* [Activity]:
Output the entries underneath exactly as they are.

--- Extracted data Enclosed Below ---

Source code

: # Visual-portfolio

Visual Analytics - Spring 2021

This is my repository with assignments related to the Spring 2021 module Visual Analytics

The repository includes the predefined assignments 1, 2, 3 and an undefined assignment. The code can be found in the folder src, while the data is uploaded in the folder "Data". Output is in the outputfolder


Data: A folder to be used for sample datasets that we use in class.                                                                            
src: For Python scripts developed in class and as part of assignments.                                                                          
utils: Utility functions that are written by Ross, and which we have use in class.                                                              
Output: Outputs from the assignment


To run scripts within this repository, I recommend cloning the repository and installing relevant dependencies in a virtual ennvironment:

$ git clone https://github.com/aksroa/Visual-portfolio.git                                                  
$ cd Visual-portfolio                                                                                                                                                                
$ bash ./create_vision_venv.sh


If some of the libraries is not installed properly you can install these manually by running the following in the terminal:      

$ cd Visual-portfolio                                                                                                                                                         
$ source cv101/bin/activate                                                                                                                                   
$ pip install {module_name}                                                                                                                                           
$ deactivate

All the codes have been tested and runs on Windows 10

--- End of Enclosed Extracted data ---

* [Output for this task]:
Source code

: # Visual-portfolio

Visual Analytics - Spring 2021

This is my repository with assignments related to the Spring 2021 module Visual Analytics

The repository includes the predefined assignments 1, 2, 3 and an undefined assignment. The code can be found in the folder src, while the data is uploaded in the folder "Data". Output is in the outputfolder


Data: A folder to be used for sample datasets that we use in class.                                                                            
src: For Python scripts developed in class and as part of assignments.                                                                          
utils: Utility functions that are written by Ross, and which we have use in class.                                                              
Output: Outputs from the assignment


To run scripts within this repository, I recommend cloning the repository and installing relevant dependencies in a virtual ennvironment:

$ git clone https://github.com/aksroa/Visual-portfolio.git                                                  
$ cd Visual-portfolio                                                                                                                                                                
$ bash ./create_vision_venv.sh


If some of the libraries is not installed properly you can install these manually by running the following in the terminal:      

$ cd Visual-portfolio                                                                                                                                                         
$ source cv101/bin/activate                                                                                                                                   
$ pip install {module_name}                                                                                                                                           
$ deactivate

All the codes have been tested and runs on Windows 10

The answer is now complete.